Vuoi sposarmi di nuovo? Vuoi unirti a me in chiesa?

P.S. Sotto il tritacarne c’è la ricetta dei ravioli della nonna. Ma solo per chi è pronto a farli insieme, ridere, litigare, perdonare e tenersi per mano fino alla fine.”

Elisabetta guardò l’anello. Era semplice, con una piccola pietra. Ma in quel momento, era la cosa più preziosa che avesse mai tenuto.

Bussarono alla porta.
— Elisa? Posso?
— Aspetta un attimo.

Prese il telefono.

— Sofia? Buonasera. Sono Elisabetta. Parti domenica, lo so… Possiamo vederci prima? Mi serve la tua ricetta. Quella dei ravioli. Dicono che siano magici…

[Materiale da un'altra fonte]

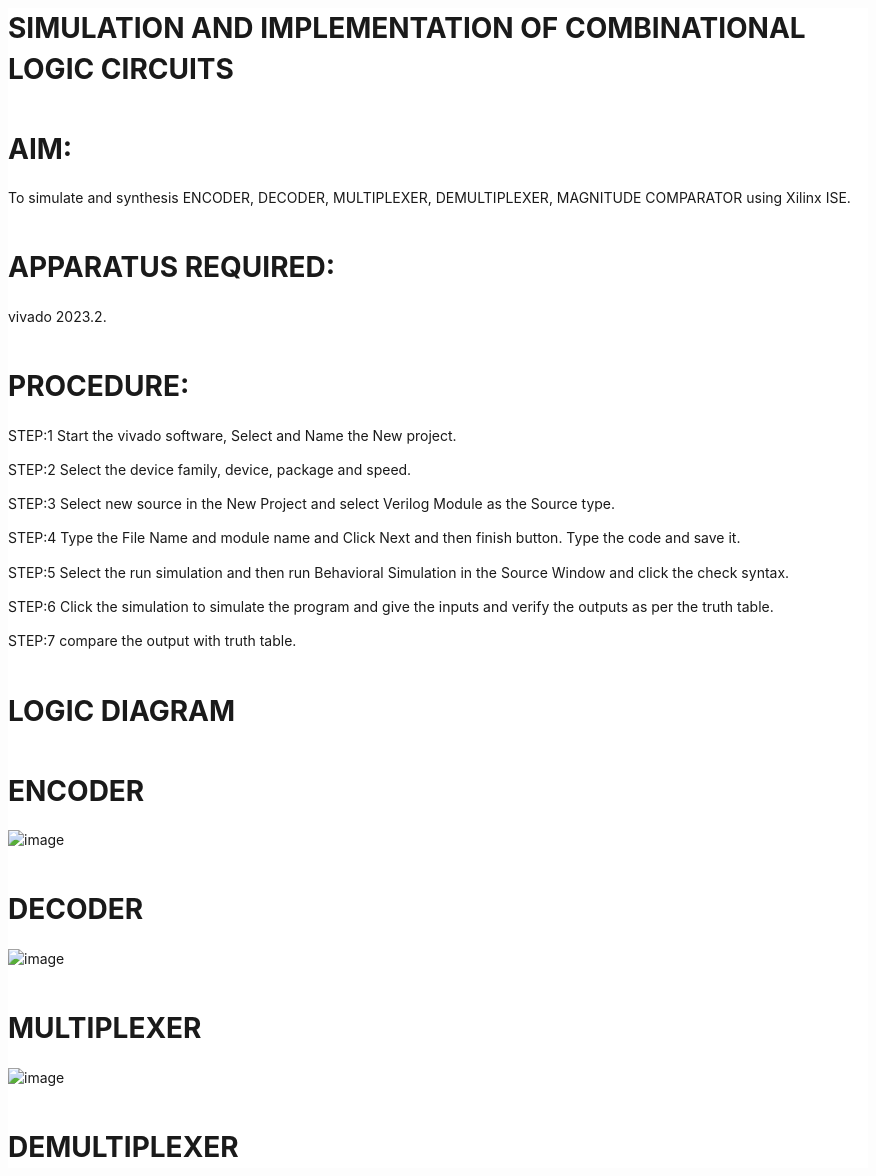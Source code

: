 # SIMULATION AND IMPLEMENTATION OF COMBINATIONAL LOGIC CIRCUITS
# AIM:
To simulate and synthesis ENCODER, DECODER, MULTIPLEXER, DEMULTIPLEXER, MAGNITUDE COMPARATOR using Xilinx ISE.

# APPARATUS REQUIRED:
vivado 2023.2.

# PROCEDURE:
STEP:1 Start the vivado software, Select and Name the New project.

STEP:2 Select the device family, device, package and speed.

STEP:3 Select new source in the New Project and select Verilog Module as the Source type.

STEP:4 Type the File Name and module name and Click Next and then finish button. Type the code and save it.

STEP:5 Select the run simulation and then run Behavioral Simulation in the Source Window and click the check syntax.

STEP:6 Click the simulation to simulate the program and give the inputs and verify the outputs as per the truth table.

STEP:7 compare the output with truth table.

# LOGIC DIAGRAM

# ENCODER

![image](https://github.com/Ocharan10/VLSI-LAB-EXP-2/assets/162343019/13a9dd6f-c38c-4994-ae16-62c507727a6e)


# DECODER

![image](https://github.com/Ocharan10/VLSI-LAB-EXP-2/assets/162343019/3051001a-0da0-4c5a-a053-e412ee8331c4)


# MULTIPLEXER

![image](https://github.com/Ocharan10/VLSI-LAB-EXP-2/assets/162343019/d901a333-caca-497e-9f0e-493898e786af)


# DEMULTIPLEXER
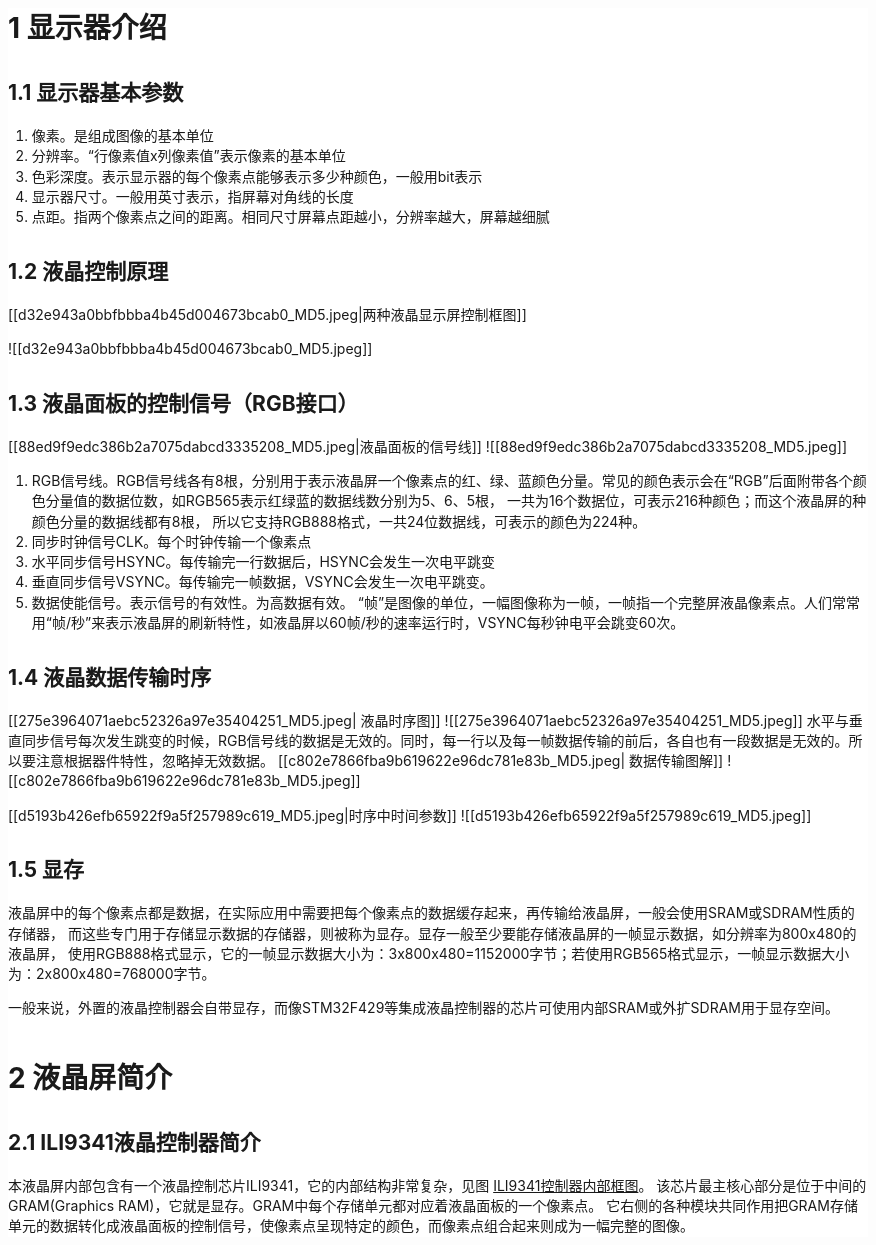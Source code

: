 # 1 显示器介绍
## 1.1 显示器基本参数
1. 像素。是组成图像的基本单位
2. 分辨率。“行像素值x列像素值”表示像素的基本单位
3. 色彩深度。表示显示器的每个像素点能够表示多少种颜色，一般用bit表示
4. 显示器尺寸。一般用英寸表示，指屏幕对角线的长度
5. 点距。指两个像素点之间的距离。相同尺寸屏幕点距越小，分辨率越大，屏幕越细腻
## 1.2 液晶控制原理
[[d32e943a0bbfbbba4b45d004673bcab0_MD5.jpeg|两种液晶显示屏控制框图]]

![[d32e943a0bbfbbba4b45d004673bcab0_MD5.jpeg]]
## 1.3 液晶面板的控制信号（RGB接口）
[[88ed9f9edc386b2a7075dabcd3335208_MD5.jpeg|液晶面板的信号线]]
![[88ed9f9edc386b2a7075dabcd3335208_MD5.jpeg]]
1. RGB信号线。RGB信号线各有8根，分别用于表示液晶屏一个像素点的红、绿、蓝颜色分量。常见的颜色表示会在“RGB”后面附带各个颜色分量值的数据位数，如RGB565表示红绿蓝的数据线数分别为5、6、5根， 一共为16个数据位，可表示216种颜色；而这个液晶屏的种颜色分量的数据线都有8根， 所以它支持RGB888格式，一共24位数据线，可表示的颜色为224种。
2. 同步时钟信号CLK。每个时钟传输一个像素点
3. 水平同步信号HSYNC。每传输完一行数据后，HSYNC会发生一次电平跳变
4. 垂直同步信号VSYNC。每传输完一帧数据，VSYNC会发生一次电平跳变。 
5. 数据使能信号。表示信号的有效性。为高数据有效。
“帧”是图像的单位，一幅图像称为一帧，一帧指一个完整屏液晶像素点。人们常常用“帧/秒”来表示液晶屏的刷新特性，如液晶屏以60帧/秒的速率运行时，VSYNC每秒钟电平会跳变60次。
## 1.4 液晶数据传输时序

[[275e3964071aebc52326a97e35404251_MD5.jpeg| 液晶时序图]]
![[275e3964071aebc52326a97e35404251_MD5.jpeg]]
水平与垂直同步信号每次发生跳变的时候，RGB信号线的数据是无效的。同时，每一行以及每一帧数据传输的前后，各自也有一段数据是无效的。所以要注意根据器件特性，忽略掉无效数据。
[[c802e7866fba9b619622e96dc781e83b_MD5.jpeg| 数据传输图解]]
![[c802e7866fba9b619622e96dc781e83b_MD5.jpeg]]

[[d5193b426efb65922f9a5f257989c619_MD5.jpeg|时序中时间参数]]
![[d5193b426efb65922f9a5f257989c619_MD5.jpeg]]
## 1.5 显存

液晶屏中的每个像素点都是数据，在实际应用中需要把每个像素点的数据缓存起来，再传输给液晶屏，一般会使用SRAM或SDRAM性质的存储器， 而这些专门用于存储显示数据的存储器，则被称为显存。显存一般至少要能存储液晶屏的一帧显示数据，如分辨率为800x480的液晶屏， 使用RGB888格式显示，它的一帧显示数据大小为：3x800x480=1152000字节；若使用RGB565格式显示，一帧显示数据大小为：2x800x480=768000字节。

一般来说，外置的液晶控制器会自带显存，而像STM32F429等集成液晶控制器的芯片可使用内部SRAM或外扩SDRAM用于显存空间。

# 2 液晶屏简介
## 2.1 ILI9341液晶控制器简介
本液晶屏内部包含有一个液晶控制芯片ILI9341，它的内部结构非常复杂，见图 [ILI9341控制器内部框图](https://doc.embedfire.com/mcu/stm32/f103badao/std/zh/latest/book/LCD.html#id19)。 该芯片最主核心部分是位于中间的GRAM(Graphics RAM)，它就是显存。GRAM中每个存储单元都对应着液晶面板的一个像素点。 它右侧的各种模块共同作用把GRAM存储单元的数据转化成液晶面板的控制信号，使像素点呈现特定的颜色，而像素点组合起来则成为一幅完整的图像。
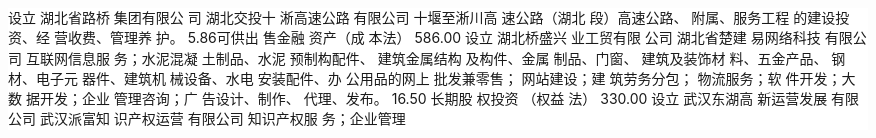 设立
湖北省路桥
集团有限公
司
湖北交投十
淅高速公路
有限公司
十堰至淅川高
速公路（湖北
段）高速公路、
附属、服务工程
的建设投资、经
营收费、管理养
护。
5.86可供出
售金融
资产（成
本法）
586.00
设立
湖北桥盛兴
业工贸有限
公司
湖北省楚建
易网络科技
有限公司
互联网信息服
务；水泥混凝
土制品、水泥
预制构配件、
建筑金属结构
及构件、金属
制品、门窗、
建筑及装饰材
料、五金产品、
钢材、电子元
器件、建筑机
械设备、水电
安装配件、办
公用品的网上
批发兼零售；
网站建设；建
筑劳务分包；
物流服务；软
件开发；大数
据开发；企业
管理咨询；广
告设计、制作、
代理、发布。
16.50
长期股
权投资
（权益
法）
330.00
设立
武汉东湖高
新运营发展
有限公司
武汉派富知
识产权运营
有限公司
知识产权服
务；企业管理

Un anno dopo. Vigilia di Natale.
Nella cucina spaziosa del nuovo appartamento, la neve danza fuori dalla finestra. Nell’aria, l’odore di aneto, alloro e pasta fresca.

— Elisa, guarda, la pasta è lievitata! — Sofia chiama dalla cucina.
— Arrivo! — ride Elisabetta, sistemando il grembiule. — Matteo, prendi il ripieno, per favore.

Il vecchio tritacarne luccica sotto le luci delle feste. Sulla mensola, una foto di famiglia: loro tre, e accanto, un’altra foto con Sofia che sorride accanto a… Sergio. Il dottore della spa.

— Lui viene stasera, — sorride Sofia, asciugandosi le mani. — Porterà quella salsa speciale.
— Davvero? Spero che il tritacarne lo approvi, — sussurra Elisabetta.

— Dicono abbia carattere, — fa Matteo strizzando l’occhio.
— Custodisce l’amore. E la gratitudine, — aggiunge piano Elisabetta.

Fuori, le luci brillano, sul fuoco bolle il brodo, e nel cuore vive ciò per cui tutto questo è accaduto: la famiglia. Non sulla carta. Ma nello spirito. Nella scelta. Nell’amore vero.